DESCRIPTION (provided by applicant): The long-range objective of this research proposal is to develop a thorough understanding of the functional activities of gamma secretase at the atomic level. Gamma Secretase is a membrane protease complex that cleaves the C-terminal end of the amyloid precursor protein (APP). This processing of APP together with its cleavage at the N-terminal end by ?-secretase produces amyloid ? fragments (A??), which form amyloid plaques that are characteristically present in the brain of Alzheimer's patients. Presenilin-1, a component of gamma secretase, contains the enzymatic active site. Mutations of presenilin-1 have been associated with the cause of familial Alzheimer's disease; presenilin-1 is therefore a potential target for therapeutic drugs. The atomic structure of gamma secretase can be expected to provide us with the molecular details of this novel enzyme complex. This structural information together with those of its mutant forms can be expected to yield insights into the mechanism of its proteolytic activity within the membrane bilayer and the change in the proteolytic pattern found in mutant forms of gamma secretase that are linked to Alzheimer's disease. Such structural information will help in the design of therapeutic drugs. The specific aim of this proposal is to purify and crystallize gamma secretase complex in order to obtain crystals suitable for subsequent crystallographic structure determination. Initially, we will continue to develop the purification of gamma secretase from HeLa cells and will perform 3D crystallization trials utilizing a recently developed microfluidic technology or 2D crystallization trials. Alternatively, we will overexpress gamma secretase using a baculovirus overexpression system in order to obtain milligram quantities of the protein complex for "conventional" 3D crystallization trails. The baculovirus overexpression system will also allow us to produce mutant proteins for biochemical and structural studies.

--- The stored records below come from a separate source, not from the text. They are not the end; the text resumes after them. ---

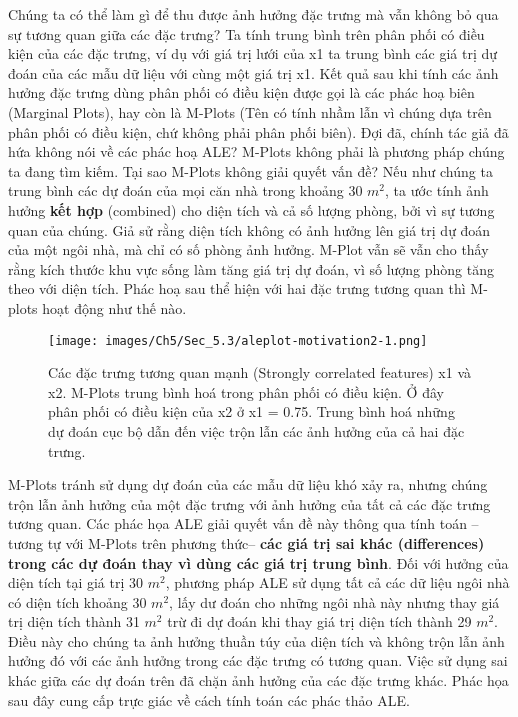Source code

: Chúng ta có thể làm gì để thu được ảnh hưởng đặc trưng mà vẫn không bỏ qua sự tương quan giữa các đặc trưng? Ta tính trung bình trên phân phối có điều kiện của các đặc trưng, ví dụ với giá trị lưới của x1 ta trung bình các giá trị dự đoán của các mẫu dữ liệu với cùng một giá trị x1. Kết quả sau khi tính các ảnh hưởng đặc trưng dùng phân phối có điều kiện được gọi là các phác hoạ biên (Marginal Plots), hay còn là M-Plots (Tên có tính nhầm lẫn vì chúng dựa trên phân phối có điều kiện, chứ không phải phân phối biên). Đợi đã, chính tác giả đã hứa không nói về các phác hoạ ALE? M-Plots không phải là phương pháp chúng ta đang tìm kiếm. Tại sao M-Plots không giải quyết vấn đề? Nếu như chúng ta trung bình các dự đoán của mọi căn nhà trong khoảng 30 $m^2$, ta ước tính ảnh hưởng \textbf{kết hợp} (combined) cho diện tích và cả số lượng phòng, bởi vì sự tương quan của chúng. Giả sử rằng diện tích không có ảnh hưởng lên giá trị dự đoán của một ngôi nhà, mà chỉ có số phòng ảnh hưởng. M-Plot vẫn sẽ vẫn cho thấy rằng kích thước khu vực sống làm tăng giá trị dự đoán, vì số lượng phòng tăng theo với diện tích. Phác hoạ sau thể hiện với hai đặc trưng tương quan thì M-plots hoạt động như thế nào.

\begin{figure*}[h!]
	\centering
	\texttt{[image: images/Ch5/Sec\_5.3/aleplot-motivation2-1.png]}
	\label{fig:5_11}
	\caption{Các đặc trưng tương quan mạnh (Strongly correlated features) x1 và x2. M-Plots trung bình hoá trong phân phối có điều kiện. Ở đây phân phối có điều kiện của x2 ở x1 = 0.75. Trung bình hoá những dự đoán cục bộ dẫn đến việc trộn lẫn các ảnh hưởng của cả hai đặc trưng.}
\end{figure*}


M-Plots tránh sử dụng dự đoán của các mẫu dữ liệu khó xảy ra, nhưng chúng trộn lẫn ảnh hưởng của một đặc trưng với ảnh hưởng của tất cả các đặc trưng tương quan. Các phác họa ALE giải quyết vấn đề này thông qua tính toán – tương tự với M-Plots trên phương thức– \textbf{các giá trị sai khác (differences) trong các dự đoán thay vì dùng các giá trị trung bình}. Đối với 
hưởng của diện tích tại giá trị 30 $m^2$, phương pháp ALE sử dụng tất cả các dữ liệu ngôi nhà có diện tích khoảng 30 $m^2$, lấy dư đoán cho những ngôi nhà này nhưng thay giá trị diện tích thành 31 $m^2$ trừ đi dự đoán khi thay giá trị diện tích thành 29 $m^2$. Điều này cho chúng ta ảnh hưởng thuần túy của diện tích và không trộn lẫn ảnh hưởng đó với các ảnh hưởng trong các đặc trưng có tương quan. Việc sử dụng sai khác giữa các dự đoán trên đã chặn ảnh hưởng của các đặc trưng khác. Phác họa sau đây cung cấp trực giác về cách tính toán các phác thảo ALE.


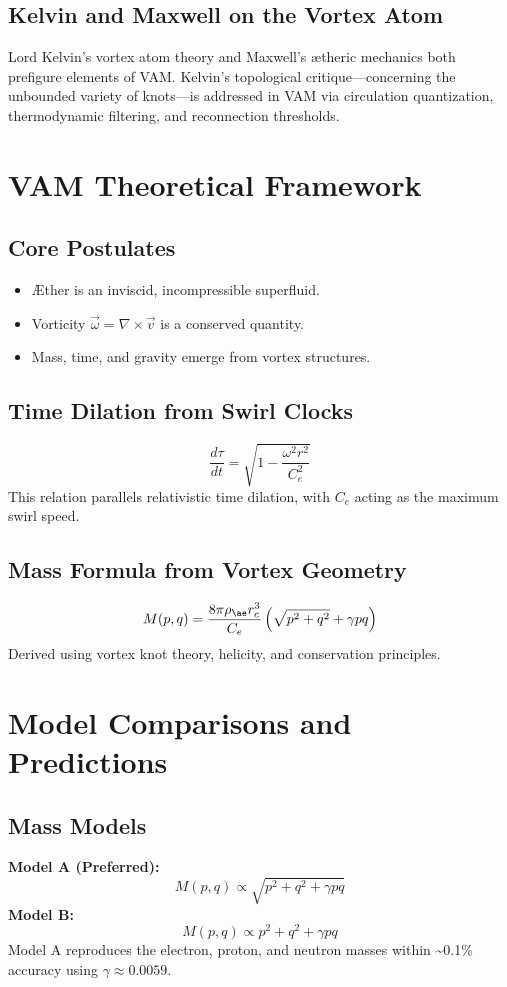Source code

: \documentclass[12pt]{article}
\begin{document}
    \subsection{Kelvin and Maxwell on the Vortex Atom}
    Lord Kelvin's vortex atom theory and Maxwell's ætheric mechanics both prefigure elements of VAM. Kelvin's topological critique—concerning the unbounded variety of knots—is addressed in VAM via circulation quantization, thermodynamic filtering, and reconnection thresholds.

    \section{VAM Theoretical Framework}
    \subsection{Core Postulates}
    \begin{itemize}
        \item Æther is an inviscid, incompressible superfluid.
        \item Vorticity \(\vec{\omega} = \nabla \times \vec{v}\) is a conserved quantity.
        \item Mass, time, and gravity emerge from vortex structures.
    \end{itemize}

    \subsection{Time Dilation from Swirl Clocks}
    \[
        \frac{d\tau}{dt} = \sqrt{1 - \frac{\omega^2 r^2}{C_e^2}}
    \]
    This relation parallels relativistic time dilation, with \(C_e\) acting as the maximum swirl speed.

    \subsection{Mass Formula from Vortex Geometry}
    \[
        M(p, q) = \frac{8 \pi \rho_{\ae} r_c^3}{C_e} \left( \sqrt{p^2 + q^2} + \gamma pq \right)
    \]
    Derived using vortex knot theory, helicity, and conservation principles.

    \section{Model Comparisons and Predictions}
    \subsection{Mass Models}
    \textbf{Model A (Preferred):}
    \[
        M(p, q) \propto \sqrt{p^2 + q^2 + \gamma pq}
    \]
    \textbf{Model B:}
    \[
        M(p, q) \propto p^2 + q^2 + \gamma pq
    \]
    Model A reproduces the electron, proton, and neutron masses within \textasciitilde0.1\% accuracy using \(\gamma \approx 0.0059\).
\end{document}
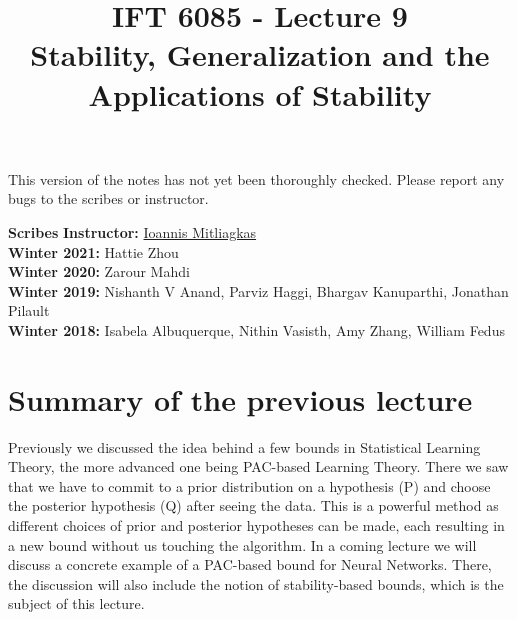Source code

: \documentclass{article}
\title{IFT 6085 - Lecture 9 \\ Stability, Generalization and the Applications of Stability}
\date{}
\begin{document}
 

\maketitle

\vspace{-0.5in}
\begin{center}
This version of the notes has not yet been thoroughly checked.
Please report any bugs to the scribes or instructor.
\end{center}
\vspace{0.2in}

\textbf{Scribes}\hfill
\textbf{Instructor:}  {\href{https://mitliagkas.github.io/}{Ioannis Mitliagkas}}\\
\textbf{Winter 2021:} Hattie Zhou\\
\textbf{Winter 2020:} Zarour Mahdi\\
\textbf{Winter 2019:} Nishanth V Anand, Parviz Haggi,
Bhargav Kanuparthi, Jonathan Pilault\\
\textbf{Winter 2018:} Isabela Albuquerque, Nithin Vasisth, Amy Zhang, William Fedus



\newcommand{\infgc}{\inf_{g \in \mathcal{C}}}
\newcommand{\supgc}{\sup_{g \in \mathcal{C}}}

\newcommand{\Prob}{\mathbb{P}}
\newcommand{\E}{\mathbb{E}}
\newcommand{\reals}{\mathbb{R}}

\section{Summary of the previous lecture}
Previously we discussed the idea behind a few bounds in Statistical Learning Theory, the more advanced one being PAC-based Learning Theory. There we saw that we have to commit to a prior distribution on a hypothesis (P) and choose the posterior hypothesis (Q) after seeing the data. This is a powerful method as different choices of prior and posterior hypotheses can be made, each resulting in a new bound without us touching the algorithm. 
In a coming lecture we will discuss a concrete example of a PAC-based bound for Neural Networks. There, the discussion will also include the notion of stability-based bounds, which is the subject of this lecture.\\
\end{document}
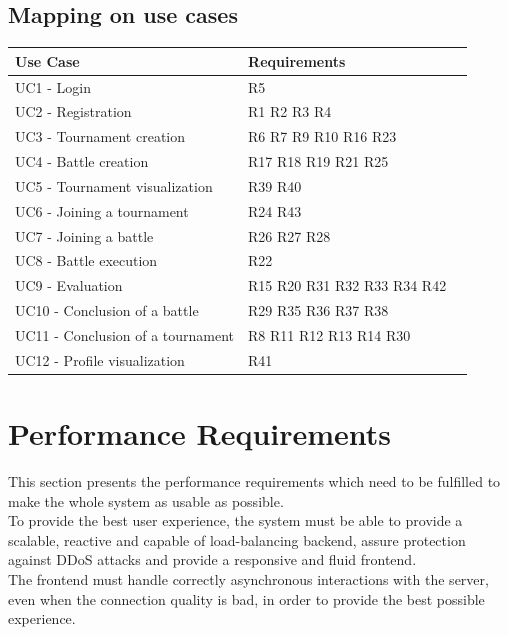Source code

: \clearpage
\subsection{Mapping on use cases}
\begin{table}[H]
    \begin{tabularx}{\textwidth}{XXX}
        \toprule
        \textbf{Use Case}                     & \textbf{Requirements} \\ \midrule
        UC1 - Login                           & R5                   \\
        UC2 - Registration                    & R1 R2 R3 R4               \\
        UC3 - Tournament creation             & R6 R7 R9 R10 R16 R23  \\
        UC4 - Battle creation                 & R17 R18 R19 R21 R25       \\
        UC5 - Tournament visualization        & R39 R40          \\
        UC6 - Joining a tournament            & R24 R43        \\
        UC7 - Joining a battle                & R26 R27 R28      \\
        UC8 - Battle execution                & R22              \\
        UC9 - Evaluation                      & R15 R20 R31 R32 R33 R34 R42     \\
        UC10 - Conclusion of a battle         & R29 R35 R36 R37 R38         \\
        UC11 - Conclusion of a tournament     & R8 R11 R12 R13 R14 R30              \\
        UC12 - Profile visualization          & R41              \\
        \bottomrule
    \end{tabularx}
\end{table}

\clearpage
\section{Performance Requirements}
This section presents the performance requirements which need to be fulfilled to make the
whole system as usable as possible.\\
To provide the best user experience, the system must be able to provide a scalable, reactive 
and capable of load-balancing backend, assure protection against DDoS attacks and provide a 
responsive and fluid frontend.\\
The frontend must handle correctly asynchronous interactions with the server, even when the 
connection quality is bad, in order to provide the best possible experience.\\

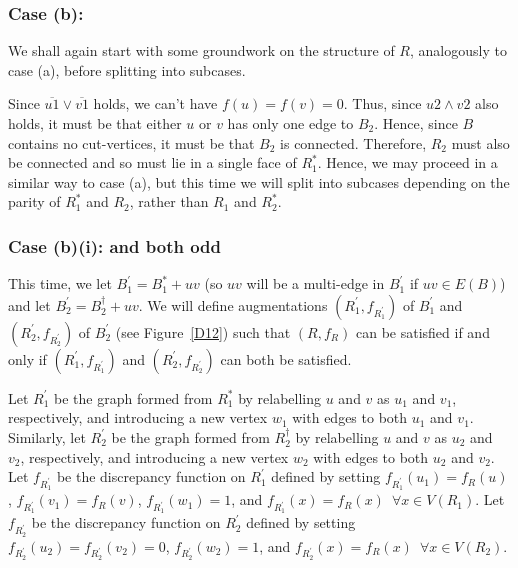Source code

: \documentclass{article}
\newtheorem{Proof of Theorem}{Proof of Theorem}
\begin{document}
\subsubsection*{Case (b): }





We shall again start with some groundwork on the structure of $R$,
analogously to case (a),
before splitting into subcases.

Since $\overline{u1} \lor \overline{v1}$ holds,
we can't have $f(u) = f(v) =0$.
Thus, since $u2 \land v2$ also holds,
it must be that either $u$ or $v$ has only one edge to $B_{2}$.
Hence, since $B$ contains no cut-vertices,
it must be that $B_{2}$ is connected.
Therefore, $R_{2}$ must also be connected 
and so must lie in a single face of $R_{1}^{*}$.
Hence, we may proceed in a similar way to case (a),
but this time we will split into subcases depending on the parity of $R_{1}^{*}$ and $R_{2}$,
rather than $R_{1}$ and $R_{2}^{*}$. 





\subsubsection*{Case (b)(i): 
 and  both odd}





This time,
we let $B_{1}^{\prime} = B_{1}^{*} + uv$
(so $uv$ will be a multi-edge in $B_{1}^{\prime}$ if $uv \in E(B)$)
and let $B_{2}^{\prime} = B_{2}^{\dag} + uv$.
We will define augmentations
$(R_{1}^{\prime}, f_{R_{1}^{\prime}})$ of $B_{1}^{\prime}$
and $(R_{2}^{\prime}, f_{R_{2}^{\prime}})$ of $B_{2}^{\prime}$
(see Figure~\ref{D12})
such that $(R,f_{R})$ can be satisfied if and only if
$\left( R_{1}^{\prime},f_{R_{1}^{\prime}} \right)$ and $\left( R_{2}^{\prime},f_{R_{2}^{\prime}} \right)$ 
can both be satisfied.

Let $R_{1}^{\prime}$ be the graph formed from $R_{1}^{*}$
by relabelling $u$ and $v$ as $u_{1}$ and $v_{1}$, respectively,
and introducing a new vertex $w_{1}$ with edges to both $u_{1}$ and $v_{1}$.
Similarly, let $R_{2}^{\prime}$ be the graph formed from $R_{2}^{\dag}$
by relabelling $u$ and $v$ as $u_{2}$ and~$v_{2}$, respectively,
and introducing a new vertex $w_{2}$ with edges to both $u_{2}$ and $v_{2}$.
Let $f_{R_{1}^{\prime}}$ be the discrepancy function on $R_{1}^{\prime}$ defined by setting
$f_{R_{1}^{\prime}}(u_{1})=f_{R}(u)$,
$f_{R_{1}^{\prime}}(v_{1})=f_{R}(v)$,
$f_{R_{1}^{\prime}}(w_{1})=1$, 
and $f_{R_{1}^{\prime}}(x)=f_{R}(x)$~$\forall x \in V(R_{1})$.
Let $f_{R_{2}^{\prime}}$ be the discrepancy function on $R_{2}^{\prime}$ defined by setting
$f_{R_{2}^{\prime}}(u_{2})=f_{R_{2}^{\prime}}(v_{2})=0$,
$f_{R_{2}^{\prime}}(w_{2})=1$, and $f_{R_{2}^{\prime}}(x)=f_{R}(x)$~$\forall x \in V(R_{2})$.
\end{document}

描述（由申请人提供）：本研究提案的长期目标是在原子水平上深入了解γ分泌酶的功能活性。γ分泌酶是一种膜蛋白酶复合物，其切割淀粉样前体蛋白（APP）的C末端。APP的这种加工及其在N-末端的切割是由？分泌酶产生淀粉样蛋白？片段（A？？），形成淀粉样斑块，这是阿尔茨海默氏症患者大脑中的特征。早老素-1是γ分泌酶的一个组分，含有酶活性位点。早老素-1的突变与家族性阿尔茨海默病的病因有关;因此早老素-1是治疗药物的潜在靶点。γ分泌酶的原子结构有望为我们提供这种新型酶复合物的分子细节。这种结构信息连同其突变形式的那些可以预期产生深入了解其蛋白水解活性在膜双分子层内的机制以及在与阿尔茨海默病相关的γ分泌酶的突变形式中发现的蛋白水解模式的变化。这些结构信息将有助于治疗药物的设计。本提案的具体目的是纯化和结晶γ分泌酶复合物，以获得适用于后续晶体结构测定的晶体。最初，我们将继续开发从HeLa细胞中纯化γ分泌酶，并将利用最近开发的微流体技术或2D结晶试验进行3D结晶试验。或者，我们将使用杆状病毒过表达系统过表达γ分泌酶，以获得毫克量的蛋白质复合物用于“常规”3D结晶试验。杆状病毒过表达系统也将使我们能够产生突变蛋白，用于生化和结构研究。